— DESCRIPTION OF THE TASK —
Only one span of the listing below is wanted: the lines from the one with "Governança é o conjunto de" through the one with "- Logs, Métricas e Traces.", reproduced exactly, both ends kept.

— RECORDS TO PROCESS —
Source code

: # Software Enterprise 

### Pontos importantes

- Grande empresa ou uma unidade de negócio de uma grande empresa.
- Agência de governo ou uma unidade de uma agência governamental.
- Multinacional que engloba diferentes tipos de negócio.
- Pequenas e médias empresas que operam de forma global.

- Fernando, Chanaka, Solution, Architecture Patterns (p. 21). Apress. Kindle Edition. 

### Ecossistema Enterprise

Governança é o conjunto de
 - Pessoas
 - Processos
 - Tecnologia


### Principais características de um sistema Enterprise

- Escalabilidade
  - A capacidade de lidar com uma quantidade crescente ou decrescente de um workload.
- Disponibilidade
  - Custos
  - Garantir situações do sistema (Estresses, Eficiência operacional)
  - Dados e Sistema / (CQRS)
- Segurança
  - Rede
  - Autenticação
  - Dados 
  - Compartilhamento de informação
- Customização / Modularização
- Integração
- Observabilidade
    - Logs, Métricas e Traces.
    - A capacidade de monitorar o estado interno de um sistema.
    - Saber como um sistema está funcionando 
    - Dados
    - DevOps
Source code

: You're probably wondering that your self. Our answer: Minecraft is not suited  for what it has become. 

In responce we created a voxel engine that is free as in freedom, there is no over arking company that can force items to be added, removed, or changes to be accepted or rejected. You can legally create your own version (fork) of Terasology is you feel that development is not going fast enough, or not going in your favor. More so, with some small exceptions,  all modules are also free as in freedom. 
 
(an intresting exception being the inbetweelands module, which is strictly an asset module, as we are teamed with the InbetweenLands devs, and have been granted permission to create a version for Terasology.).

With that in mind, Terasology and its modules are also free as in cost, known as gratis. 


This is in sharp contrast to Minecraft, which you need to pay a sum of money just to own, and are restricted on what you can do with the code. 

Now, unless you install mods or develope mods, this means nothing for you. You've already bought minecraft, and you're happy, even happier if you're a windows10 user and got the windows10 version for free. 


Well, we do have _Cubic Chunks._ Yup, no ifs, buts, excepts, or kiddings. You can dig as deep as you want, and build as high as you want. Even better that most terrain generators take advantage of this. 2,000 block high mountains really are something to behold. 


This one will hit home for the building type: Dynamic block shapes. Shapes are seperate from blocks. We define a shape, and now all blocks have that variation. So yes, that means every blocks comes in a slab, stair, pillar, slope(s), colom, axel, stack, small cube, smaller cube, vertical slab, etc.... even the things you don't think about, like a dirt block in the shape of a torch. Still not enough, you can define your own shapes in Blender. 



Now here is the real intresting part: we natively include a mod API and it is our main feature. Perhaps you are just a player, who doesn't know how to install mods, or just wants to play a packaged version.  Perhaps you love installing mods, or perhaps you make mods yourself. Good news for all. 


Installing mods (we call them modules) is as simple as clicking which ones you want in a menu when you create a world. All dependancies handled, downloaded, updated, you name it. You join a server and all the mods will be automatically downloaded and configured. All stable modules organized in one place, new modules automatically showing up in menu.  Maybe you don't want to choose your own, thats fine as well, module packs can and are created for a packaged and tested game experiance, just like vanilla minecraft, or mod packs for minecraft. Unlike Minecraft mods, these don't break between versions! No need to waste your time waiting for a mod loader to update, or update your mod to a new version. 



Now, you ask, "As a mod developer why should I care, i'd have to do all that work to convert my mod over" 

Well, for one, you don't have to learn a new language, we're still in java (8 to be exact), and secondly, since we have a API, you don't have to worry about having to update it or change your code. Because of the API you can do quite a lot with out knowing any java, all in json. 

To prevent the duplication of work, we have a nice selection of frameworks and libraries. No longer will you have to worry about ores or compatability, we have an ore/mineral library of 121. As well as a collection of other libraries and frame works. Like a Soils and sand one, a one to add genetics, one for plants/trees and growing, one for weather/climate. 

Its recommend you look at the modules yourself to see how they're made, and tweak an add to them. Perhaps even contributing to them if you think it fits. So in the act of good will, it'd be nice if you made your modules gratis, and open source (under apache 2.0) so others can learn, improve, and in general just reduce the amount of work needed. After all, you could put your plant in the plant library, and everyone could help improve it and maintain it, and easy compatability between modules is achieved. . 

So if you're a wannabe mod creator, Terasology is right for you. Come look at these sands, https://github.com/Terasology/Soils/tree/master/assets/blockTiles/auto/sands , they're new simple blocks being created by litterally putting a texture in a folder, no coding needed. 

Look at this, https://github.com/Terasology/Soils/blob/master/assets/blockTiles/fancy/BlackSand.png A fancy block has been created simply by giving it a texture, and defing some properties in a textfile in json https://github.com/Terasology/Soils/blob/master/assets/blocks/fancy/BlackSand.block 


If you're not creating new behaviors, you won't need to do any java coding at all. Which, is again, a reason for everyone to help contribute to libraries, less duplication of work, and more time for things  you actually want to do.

---

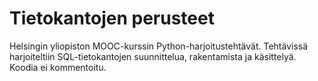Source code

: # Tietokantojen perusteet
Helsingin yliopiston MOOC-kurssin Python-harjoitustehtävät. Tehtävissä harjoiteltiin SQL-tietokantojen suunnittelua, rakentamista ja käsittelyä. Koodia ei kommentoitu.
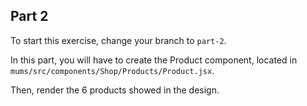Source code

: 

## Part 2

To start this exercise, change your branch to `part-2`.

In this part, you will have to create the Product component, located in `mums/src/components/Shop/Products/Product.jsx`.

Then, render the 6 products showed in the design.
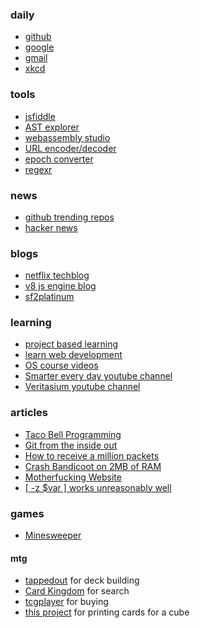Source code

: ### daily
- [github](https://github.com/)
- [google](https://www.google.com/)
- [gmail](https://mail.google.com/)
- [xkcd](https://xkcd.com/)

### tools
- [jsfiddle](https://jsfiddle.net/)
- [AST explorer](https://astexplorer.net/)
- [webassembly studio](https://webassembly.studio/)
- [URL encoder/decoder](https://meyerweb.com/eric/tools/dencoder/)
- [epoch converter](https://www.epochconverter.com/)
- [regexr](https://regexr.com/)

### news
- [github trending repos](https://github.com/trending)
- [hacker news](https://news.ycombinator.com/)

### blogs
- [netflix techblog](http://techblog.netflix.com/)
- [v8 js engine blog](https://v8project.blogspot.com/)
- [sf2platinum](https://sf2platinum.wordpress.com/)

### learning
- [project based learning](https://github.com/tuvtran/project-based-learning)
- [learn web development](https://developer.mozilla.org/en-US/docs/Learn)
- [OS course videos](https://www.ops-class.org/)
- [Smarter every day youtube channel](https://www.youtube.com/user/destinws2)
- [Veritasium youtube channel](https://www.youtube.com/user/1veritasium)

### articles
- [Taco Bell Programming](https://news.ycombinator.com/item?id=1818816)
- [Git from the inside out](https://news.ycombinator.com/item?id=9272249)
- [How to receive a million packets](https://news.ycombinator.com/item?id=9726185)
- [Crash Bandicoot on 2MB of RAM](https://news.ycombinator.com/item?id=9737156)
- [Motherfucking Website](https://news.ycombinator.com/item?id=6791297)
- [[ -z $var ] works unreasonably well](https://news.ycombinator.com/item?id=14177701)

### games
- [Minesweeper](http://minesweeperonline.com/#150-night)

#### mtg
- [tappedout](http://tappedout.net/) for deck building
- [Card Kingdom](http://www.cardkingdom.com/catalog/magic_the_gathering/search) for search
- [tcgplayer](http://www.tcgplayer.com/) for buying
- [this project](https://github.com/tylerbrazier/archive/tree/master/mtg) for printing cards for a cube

— SOLUTION TO THE PROBLEM —
Governança é o conjunto de
 - Pessoas
 - Processos
 - Tecnologia


### Principais características de um sistema Enterprise

- Escalabilidade
  - A capacidade de lidar com uma quantidade crescente ou decrescente de um workload.
- Disponibilidade
  - Custos
  - Garantir situações do sistema (Estresses, Eficiência operacional)
  - Dados e Sistema / (CQRS)
- Segurança
  - Rede
  - Autenticação
  - Dados 
  - Compartilhamento de informação
- Customização / Modularização
- Integração
- Observabilidade
    - Logs, Métricas e Traces.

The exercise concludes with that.